Après avoir vécu leur quotidien, comprenez-vous leur choix de partir à tout prix ?

C'est surtout ce mois au Pakistan qui est éclairant. Ce qui m'a le plus marqué, c'est plus la corruption que la violence. La corruption empêche de se projeter dans l'avenir. Il faut payer pour aller à l'école, pour avoir un permis de conduire, construire sa maison... Il n'y a aucune stabilité, aucune perspective dans la vie, c'est ça qui pousse les gens à partir. A quoi viennent se greffer la violence et la misère économique. On est assez mauvais lorsqu'on essaie de comprendre leur quotidien.

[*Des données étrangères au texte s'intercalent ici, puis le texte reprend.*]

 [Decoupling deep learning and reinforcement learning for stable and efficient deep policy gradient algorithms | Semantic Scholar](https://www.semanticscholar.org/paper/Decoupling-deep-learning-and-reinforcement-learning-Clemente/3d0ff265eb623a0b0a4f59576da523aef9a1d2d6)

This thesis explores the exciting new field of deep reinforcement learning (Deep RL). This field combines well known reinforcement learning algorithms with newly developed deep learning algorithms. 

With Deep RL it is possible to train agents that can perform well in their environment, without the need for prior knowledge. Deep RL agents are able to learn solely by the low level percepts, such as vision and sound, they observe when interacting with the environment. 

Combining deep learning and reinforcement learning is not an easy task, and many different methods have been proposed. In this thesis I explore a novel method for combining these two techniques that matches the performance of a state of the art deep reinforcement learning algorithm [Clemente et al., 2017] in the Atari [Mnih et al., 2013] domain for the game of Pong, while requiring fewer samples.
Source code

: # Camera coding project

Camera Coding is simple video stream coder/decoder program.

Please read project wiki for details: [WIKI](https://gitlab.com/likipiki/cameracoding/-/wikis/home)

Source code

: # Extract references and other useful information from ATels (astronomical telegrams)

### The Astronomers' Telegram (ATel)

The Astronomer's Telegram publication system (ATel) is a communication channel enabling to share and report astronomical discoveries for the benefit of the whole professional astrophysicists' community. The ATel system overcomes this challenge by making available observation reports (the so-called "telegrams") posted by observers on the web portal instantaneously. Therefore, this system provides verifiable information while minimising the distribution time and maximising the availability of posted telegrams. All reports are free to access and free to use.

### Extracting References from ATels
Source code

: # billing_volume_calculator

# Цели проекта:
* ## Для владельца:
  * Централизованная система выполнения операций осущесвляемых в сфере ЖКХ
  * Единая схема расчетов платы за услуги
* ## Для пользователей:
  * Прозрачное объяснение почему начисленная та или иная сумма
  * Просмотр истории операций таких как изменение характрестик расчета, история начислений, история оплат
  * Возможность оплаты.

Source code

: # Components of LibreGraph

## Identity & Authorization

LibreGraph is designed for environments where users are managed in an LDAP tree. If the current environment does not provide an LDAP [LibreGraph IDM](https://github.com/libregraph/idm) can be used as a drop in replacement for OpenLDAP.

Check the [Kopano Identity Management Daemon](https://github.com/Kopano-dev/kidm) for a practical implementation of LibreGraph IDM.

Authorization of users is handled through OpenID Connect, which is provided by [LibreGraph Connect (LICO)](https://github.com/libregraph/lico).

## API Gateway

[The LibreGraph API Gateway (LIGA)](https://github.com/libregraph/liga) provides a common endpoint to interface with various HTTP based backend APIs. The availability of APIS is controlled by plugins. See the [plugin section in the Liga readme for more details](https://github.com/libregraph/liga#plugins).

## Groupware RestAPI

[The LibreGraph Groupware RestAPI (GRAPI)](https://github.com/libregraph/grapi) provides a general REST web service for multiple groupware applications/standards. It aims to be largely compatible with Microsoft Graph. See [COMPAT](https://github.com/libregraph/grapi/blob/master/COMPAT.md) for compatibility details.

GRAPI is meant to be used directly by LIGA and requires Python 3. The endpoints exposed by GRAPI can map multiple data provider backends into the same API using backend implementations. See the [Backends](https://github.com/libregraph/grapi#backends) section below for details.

Les différences entre migrants économiques et les réfugiés politiques s'estompent de plus en plus. Au Pakistan, le pays n'est pas en guerre, mais quand j'y suis passé, cinq ou six bombes ont explosé dans la ville où j'étais, c'était les talibans pakistanais.

Que retirez-vous de positif après avoir côtoyé ces migrants ?

Ils font toujours preuve d'énormément d'humanité. La nuit passée chez ces Afghans à Istanbul m'a particulièrement touché. Ils n'ont absolument rien mais ces types m'ont servi du riz, du thé et ont fait comme ci il n'y avait pas de souci. Ce fut la même chose au Pakistan. Ce sont des gens qui n'ont pas grand chose et pourtant ils sont très ouverts, très accueillants. Les gens sont solidaires.

Dans votre précédent ouvrage "Dans la peau d'un maton", vous aviez endossé le costume d'un surveillant pénitentiaire. En quoi était-ce différent ?

Je n'hésiterais pas à me remettre dans la peau d'un maton. Par contre, je ne suis pas sûr de retenter le coup pour les migrants. J'ai vraiment flippé lors de l'épisode bulgare. Ce que les flics ont fait, je ne m'y attendais pas. Je ne pensais pas qu'ils en arriveraient à une telle inhumanité.